Start of Block
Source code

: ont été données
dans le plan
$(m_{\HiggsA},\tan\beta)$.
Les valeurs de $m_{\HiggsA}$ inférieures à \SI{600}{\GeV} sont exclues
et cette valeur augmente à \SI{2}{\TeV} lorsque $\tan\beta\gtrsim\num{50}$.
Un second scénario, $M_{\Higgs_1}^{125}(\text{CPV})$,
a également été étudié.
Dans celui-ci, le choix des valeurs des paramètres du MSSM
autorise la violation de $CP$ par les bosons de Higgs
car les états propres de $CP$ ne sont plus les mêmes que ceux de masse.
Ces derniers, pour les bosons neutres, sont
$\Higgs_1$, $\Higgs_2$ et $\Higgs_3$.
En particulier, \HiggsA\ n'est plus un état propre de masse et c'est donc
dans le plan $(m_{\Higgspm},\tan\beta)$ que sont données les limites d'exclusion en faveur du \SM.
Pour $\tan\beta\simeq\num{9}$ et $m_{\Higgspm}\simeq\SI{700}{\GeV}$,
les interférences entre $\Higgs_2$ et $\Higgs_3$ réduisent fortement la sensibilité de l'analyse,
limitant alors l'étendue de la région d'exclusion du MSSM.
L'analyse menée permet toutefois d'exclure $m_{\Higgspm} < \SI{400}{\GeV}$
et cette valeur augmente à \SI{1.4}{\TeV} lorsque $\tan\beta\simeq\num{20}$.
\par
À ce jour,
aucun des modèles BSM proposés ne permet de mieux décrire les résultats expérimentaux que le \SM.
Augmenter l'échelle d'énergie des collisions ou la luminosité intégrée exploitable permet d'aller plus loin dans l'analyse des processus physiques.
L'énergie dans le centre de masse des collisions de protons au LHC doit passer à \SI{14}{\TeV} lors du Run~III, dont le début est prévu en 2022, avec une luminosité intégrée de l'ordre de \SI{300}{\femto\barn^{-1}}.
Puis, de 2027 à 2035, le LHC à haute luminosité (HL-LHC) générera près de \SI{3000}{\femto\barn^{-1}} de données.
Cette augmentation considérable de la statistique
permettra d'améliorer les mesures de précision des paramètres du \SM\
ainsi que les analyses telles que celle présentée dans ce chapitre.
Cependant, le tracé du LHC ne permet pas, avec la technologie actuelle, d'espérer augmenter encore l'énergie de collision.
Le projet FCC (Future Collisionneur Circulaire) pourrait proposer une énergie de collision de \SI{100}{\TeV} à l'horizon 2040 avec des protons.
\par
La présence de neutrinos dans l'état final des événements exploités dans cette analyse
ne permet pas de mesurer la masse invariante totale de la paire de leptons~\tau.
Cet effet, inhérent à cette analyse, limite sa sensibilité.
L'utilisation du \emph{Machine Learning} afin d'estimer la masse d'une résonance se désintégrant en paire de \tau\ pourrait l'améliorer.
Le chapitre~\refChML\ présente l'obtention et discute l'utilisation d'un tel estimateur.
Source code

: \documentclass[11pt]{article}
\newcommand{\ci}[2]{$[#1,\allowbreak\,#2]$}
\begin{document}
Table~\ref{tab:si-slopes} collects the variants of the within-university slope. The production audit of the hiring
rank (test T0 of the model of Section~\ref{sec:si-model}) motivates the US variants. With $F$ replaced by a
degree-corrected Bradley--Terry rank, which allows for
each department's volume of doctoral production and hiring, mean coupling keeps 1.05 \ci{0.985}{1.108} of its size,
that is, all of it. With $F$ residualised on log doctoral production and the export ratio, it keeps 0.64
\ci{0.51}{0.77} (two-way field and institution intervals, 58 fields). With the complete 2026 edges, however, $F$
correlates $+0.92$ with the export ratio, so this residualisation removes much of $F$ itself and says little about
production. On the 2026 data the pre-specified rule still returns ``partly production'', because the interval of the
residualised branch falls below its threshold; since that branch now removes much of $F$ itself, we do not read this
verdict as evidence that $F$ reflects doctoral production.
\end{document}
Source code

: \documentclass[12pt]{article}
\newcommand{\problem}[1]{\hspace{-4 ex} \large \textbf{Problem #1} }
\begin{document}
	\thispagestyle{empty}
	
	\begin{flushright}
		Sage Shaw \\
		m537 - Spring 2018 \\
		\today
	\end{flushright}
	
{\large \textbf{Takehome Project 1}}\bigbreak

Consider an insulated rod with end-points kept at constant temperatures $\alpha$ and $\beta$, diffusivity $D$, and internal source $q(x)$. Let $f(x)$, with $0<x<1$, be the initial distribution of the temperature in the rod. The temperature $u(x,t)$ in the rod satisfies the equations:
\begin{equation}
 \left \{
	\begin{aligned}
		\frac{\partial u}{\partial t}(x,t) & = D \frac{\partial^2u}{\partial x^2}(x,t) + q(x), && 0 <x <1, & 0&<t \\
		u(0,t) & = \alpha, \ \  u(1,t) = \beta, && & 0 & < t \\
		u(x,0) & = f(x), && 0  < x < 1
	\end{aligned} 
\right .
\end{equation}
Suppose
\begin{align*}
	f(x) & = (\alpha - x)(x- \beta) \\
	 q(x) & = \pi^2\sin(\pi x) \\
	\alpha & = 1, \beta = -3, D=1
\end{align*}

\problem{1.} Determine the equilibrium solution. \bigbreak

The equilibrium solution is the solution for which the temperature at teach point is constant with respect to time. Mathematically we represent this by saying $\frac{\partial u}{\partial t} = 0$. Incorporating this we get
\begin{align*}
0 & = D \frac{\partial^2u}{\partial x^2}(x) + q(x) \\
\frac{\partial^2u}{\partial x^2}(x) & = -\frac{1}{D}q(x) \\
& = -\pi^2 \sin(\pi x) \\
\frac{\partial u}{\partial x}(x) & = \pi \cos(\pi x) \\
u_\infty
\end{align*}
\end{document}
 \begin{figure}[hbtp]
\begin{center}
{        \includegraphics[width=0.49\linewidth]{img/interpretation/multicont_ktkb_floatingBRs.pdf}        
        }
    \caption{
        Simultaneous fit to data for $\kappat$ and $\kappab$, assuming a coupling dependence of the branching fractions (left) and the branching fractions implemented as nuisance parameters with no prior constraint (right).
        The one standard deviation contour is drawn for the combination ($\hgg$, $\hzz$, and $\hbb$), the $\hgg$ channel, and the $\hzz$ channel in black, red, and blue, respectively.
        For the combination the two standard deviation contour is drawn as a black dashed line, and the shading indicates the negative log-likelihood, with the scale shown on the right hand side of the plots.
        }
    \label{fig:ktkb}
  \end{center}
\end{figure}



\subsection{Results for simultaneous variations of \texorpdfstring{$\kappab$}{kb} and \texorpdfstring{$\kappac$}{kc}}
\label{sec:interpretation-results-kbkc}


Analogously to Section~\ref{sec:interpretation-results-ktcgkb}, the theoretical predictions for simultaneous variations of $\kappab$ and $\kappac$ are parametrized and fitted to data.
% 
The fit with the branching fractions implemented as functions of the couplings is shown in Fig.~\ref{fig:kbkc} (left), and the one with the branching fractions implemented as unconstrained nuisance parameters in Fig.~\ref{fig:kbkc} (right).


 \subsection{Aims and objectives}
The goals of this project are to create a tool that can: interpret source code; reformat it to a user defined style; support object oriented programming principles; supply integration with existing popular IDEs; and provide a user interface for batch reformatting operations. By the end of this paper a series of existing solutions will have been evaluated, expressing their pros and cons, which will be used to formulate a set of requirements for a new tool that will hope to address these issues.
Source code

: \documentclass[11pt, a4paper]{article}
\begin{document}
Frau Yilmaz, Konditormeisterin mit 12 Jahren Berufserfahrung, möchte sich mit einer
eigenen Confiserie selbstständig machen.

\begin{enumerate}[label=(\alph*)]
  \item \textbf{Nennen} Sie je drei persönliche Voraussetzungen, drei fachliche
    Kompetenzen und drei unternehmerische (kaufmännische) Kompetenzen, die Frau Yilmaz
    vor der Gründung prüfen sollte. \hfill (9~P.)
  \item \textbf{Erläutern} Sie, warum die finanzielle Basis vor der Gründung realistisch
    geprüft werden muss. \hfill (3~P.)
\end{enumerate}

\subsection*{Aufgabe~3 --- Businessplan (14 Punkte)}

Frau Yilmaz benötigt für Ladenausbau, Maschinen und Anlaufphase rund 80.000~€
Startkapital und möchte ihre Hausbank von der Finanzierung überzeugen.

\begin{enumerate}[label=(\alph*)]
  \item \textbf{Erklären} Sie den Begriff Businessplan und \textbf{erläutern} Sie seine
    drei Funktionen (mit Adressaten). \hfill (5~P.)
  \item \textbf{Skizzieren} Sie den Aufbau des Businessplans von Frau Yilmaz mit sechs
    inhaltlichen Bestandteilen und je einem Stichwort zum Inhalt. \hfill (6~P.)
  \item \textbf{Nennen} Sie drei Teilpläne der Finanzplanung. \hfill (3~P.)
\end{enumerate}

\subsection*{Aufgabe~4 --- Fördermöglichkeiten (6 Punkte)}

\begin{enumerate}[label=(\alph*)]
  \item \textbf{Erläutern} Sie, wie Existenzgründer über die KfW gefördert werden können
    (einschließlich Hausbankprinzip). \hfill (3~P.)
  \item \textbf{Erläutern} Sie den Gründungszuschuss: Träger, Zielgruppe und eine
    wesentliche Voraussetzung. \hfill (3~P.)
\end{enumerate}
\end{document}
End of Block
YOUR ASSIGNMENT:
Please show every line of the records that holds the word "keeps".

ANSWER SECTION:
each department's volume of doctoral production and hiring, mean coupling keeps 1.05 \ci{0.985}{1.108} of its size,
that is, all of it. With $F$ residualised on log doctoral production and the export ratio, it keeps 0.64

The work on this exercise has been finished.